The Center recently held a Twitter chat on summer melt, and it was particularly enlightening. All kinds of community-based organizations and postsecondary advocacy groups participated, offering tools, Websites, and insights into effective ways to make sure students who tell you in June that they’re going to college, actually make it to college in the fall. (That’s why it’s called Summer Melt—the college plans of up to 20 percent of all students melt away in the summer, as students forget to submit final transcripts, complete financial aid forms, attend orientation, or simply change their minds.)
All of these community-based resources looked helpful, and some offered some impressive results. As we’ve discussed here before, one of the most effective tools is a disposable cell phone, where school counselors text weekly reminders to students over the summer about what to do, and when to call their colleges. This simple practice can offer students the support they need, now that they aren’t seeing a counselor on a regular basis.

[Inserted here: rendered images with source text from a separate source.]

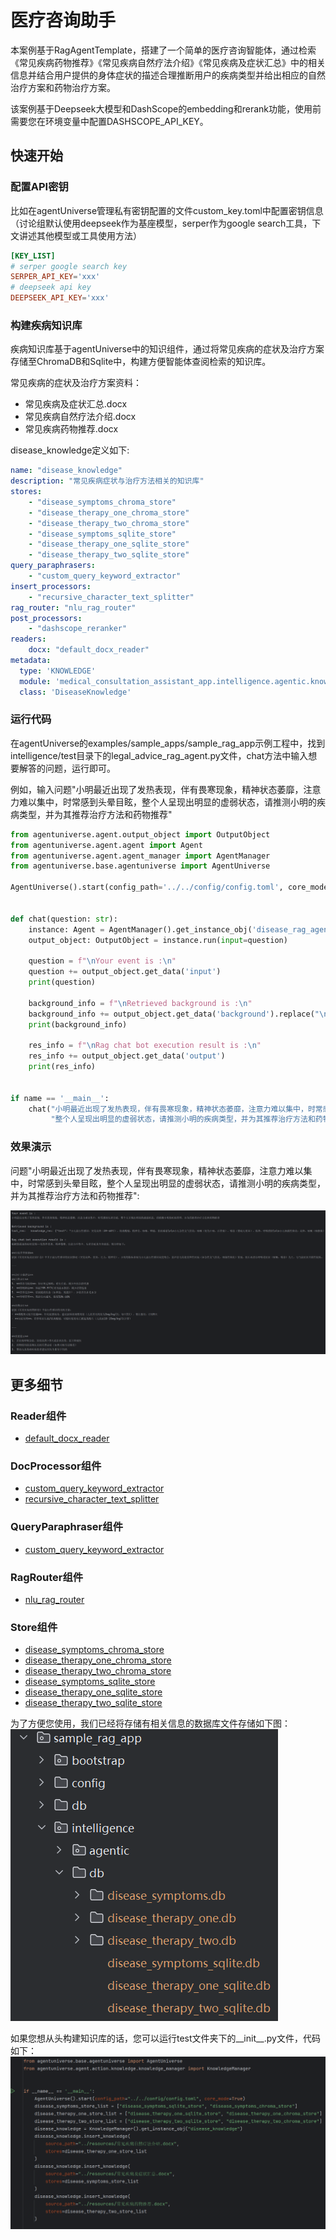 # 医疗咨询助手

本案例基于RagAgentTemplate，搭建了一个简单的医疗咨询智能体，通过检索《常见疾病药物推荐》《常见疾病自然疗法介绍》《常见疾病及症状汇总》中的相关信息并结合用户提供的身体症状的描述合理推断用户的疾病类型并给出相应的自然治疗方案和药物治疗方案。

该案例基于Deepseek大模型和DashScope的embedding和rerank功能，使用前需要您在环境变量中配置DASHSCOPE_API_KEY。

## 快速开始
### 配置API密钥
比如在agentUniverse管理私有密钥配置的文件custom_key.toml中配置密钥信息（讨论组默认使用deepseek作为基座模型，serper作为google search工具，下文讲述其他模型或工具使用方法）
```toml
[KEY_LIST]
# serper google search key
SERPER_API_KEY='xxx'
# deepseek api key
DEEPSEEK_API_KEY='xxx'
```
### 构建疾病知识库
疾病知识库基于agentUniverse中的知识组件，通过将常见疾病的症状及治疗方案存储至ChromaDB和Sqlite中，构建方便智能体查阅检索的知识库。

常见疾病的症状及治疗方案资料：
- 常见疾病及症状汇总.docx
- 常见疾病自然疗法介绍.docx
- 常见疾病药物推荐.docx

disease_knowledge定义如下:
```yaml
name: "disease_knowledge"
description: "常见疾病症状与治疗方法相关的知识库"
stores:
    - "disease_symptoms_chroma_store"
    - "disease_therapy_one_chroma_store"
    - "disease_therapy_two_chroma_store"
    - "disease_symptoms_sqlite_store"
    - "disease_therapy_one_sqlite_store"
    - "disease_therapy_two_sqlite_store"
query_paraphrasers:
    - "custom_query_keyword_extractor"
insert_processors:
    - "recursive_character_text_splitter"
rag_router: "nlu_rag_router"
post_processors:
    - "dashscope_reranker"
readers:
    docx: "default_docx_reader"
metadata:
  type: 'KNOWLEDGE'
  module: 'medical_consultation_assistant_app.intelligence.agentic.knowledge.disease_knowledge'
  class: 'DiseaseKnowledge'
```

### 运行代码
在agentUniverse的examples/sample_apps/sample_rag_app示例工程中，找到intelligence/test目录下的legal_advice_rag_agent.py文件，chat方法中输入想要解答的问题，运行即可。

例如，输入问题"小明最近出现了发热表现，伴有畏寒现象，精神状态萎靡，注意力难以集中，时常感到头晕目眩，整个人呈现出明显的虚弱状态，请推测小明的疾病类型，并为其推荐治疗方法和药物推荐"
```python
from agentuniverse.agent.output_object import OutputObject
from agentuniverse.agent.agent import Agent
from agentuniverse.agent.agent_manager import AgentManager
from agentuniverse.base.agentuniverse import AgentUniverse

AgentUniverse().start(config_path='../../config/config.toml', core_mode=True)


def chat(question: str):
    instance: Agent = AgentManager().get_instance_obj('disease_rag_agent')
    output_object: OutputObject = instance.run(input=question)

    question = f"\nYour event is :\n"
    question += output_object.get_data('input')
    print(question)

    background_info = f"\nRetrieved background is :\n"
    background_info += output_object.get_data('background').replace("\n","")
    print(background_info)

    res_info = f"\nRag chat bot execution result is :\n"
    res_info += output_object.get_data('output')
    print(res_info)


if name == '__main__':
    chat("小明最近出现了发热表现，伴有畏寒现象，精神状态萎靡，注意力难以集中，时常感到头晕目眩，"
         "整个人呈现出明显的虚弱状态，请推测小明的疾病类型，并为其推荐治疗方法和药物推荐")
```
### 效果演示
问题"小明最近出现了发热表现，伴有畏寒现象，精神状态萎靡，注意力难以集中，时常感到头晕目眩，整个人呈现出明显的虚弱状态，请推测小明的疾病类型，并为其推荐治疗方法和药物推荐":

![演示图片](./_picture/result_show.png)

## 更多细节
### Reader组件
- [default_docx_reader](../../../../../agentuniverse/agent/action/knowledge/reader/file/docx_reader.yaml)

### DocProcessor组件
- [custom_query_keyword_extractor](../../../../../examples/sample_apps/rag_app/intelligence/agentic/knowledge/doc_processor/query_keyword_extractor.yaml)
- [recursive_character_text_splitter](../../../../../agentuniverse/agent/action/knowledge/doc_processor/recursive_character_text_splitter.yaml)

### QueryParaphraser组件
- [custom_query_keyword_extractor](../../../../../examples/sample_apps/rag_app/intelligence/agentic/knowledge/query_paraphraser/custom_query_keyword_extractor.yaml)

### RagRouter组件
- [nlu_rag_router](../../../../../examples/sample_apps/rag_app/intelligence/agentic/knowledge/rag_router/nlu_rag_router.yaml)

### Store组件
- [disease_symptoms_chroma_store](../intelligence/agentic/knowledge/store/disease_symptoms_chroma_store.yaml)
- [disease_therapy_one_chroma_store](../intelligence/agentic/knowledge/store/disease_therapy_one_chroma_store.yaml)
- [disease_therapy_two_chroma_store](../intelligence/agentic/knowledge/store/disease_therapy_two_chroma_store.yaml)
- [disease_symptoms_sqlite_store](../intelligence/agentic/knowledge/store/disease_symptoms_sqlite_store.yaml)
- [disease_therapy_one_sqlite_store](../intelligence/agentic/knowledge/store/disease_therapy_one_sqlite_store.yaml)
- [disease_therapy_two_sqlite_store](../intelligence/agentic/knowledge/store/disease_therapy_two_sqlite_store.yaml)

为了方便您使用，我们已经将存储有相关信息的数据库文件存储如下图：
![演示图片](./_picture/db_structure.png)

如果您想从头构建知识库的话，您可以运行test文件夹下的__init__.py文件，代码如下：
![演示图片](./_picture/init_code.png)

These solutions all sound great, but as I reviewed them, I couldn’t help but wonder—where are the colleges in this important effort? If a student doesn’t show up for college in the fall, the college loses another bright mind, and more than a little bit of money. Even more important, the college loses the opportunity to bond early with the student, in an essential way. By reaching out through texting to the student—ideally before high school is over—the college is making a connection with the student, the kind of strong, supportive, “we’re here for you” connection research finds essential for students to make a smooth transition to college—especially low-income and first-generation students.
I’ve asked colleges about this, and their responses are unimpressive. “Who would send the texts?” “This could cost us money.” “Who has the time to do this?”
It may be helpful here to remind my college colleagues that one of the most essential cures to summer melt involves a school counselor buying a disposable cell phone out of their own pocket, and using their high school’s Remind account to text students every week during the summer—the only time they aren’t actually working. Since keeping one of your students from melting over the summer saves you thousands of dollars, do you think you could find a way to buy your own disposable cell phone, collect every applicant’s cell number when they apply, and pay a work study student to use the college’s free Remind account to text college-specific updates to students once a week, while they sit poolside? We aren’t talking about investing in a lazy river here; by the time all is said and done, this is about a hundred bucks.
I know some colleges are doing this already, but more of you need to step up—ideally, from the moment the student is admitted. Getting texts from colleges as early as November is a sure way to make the student excited, encouraged, and comfortable with their college choice—and is there a better combination of qualities to have in an incoming freshman?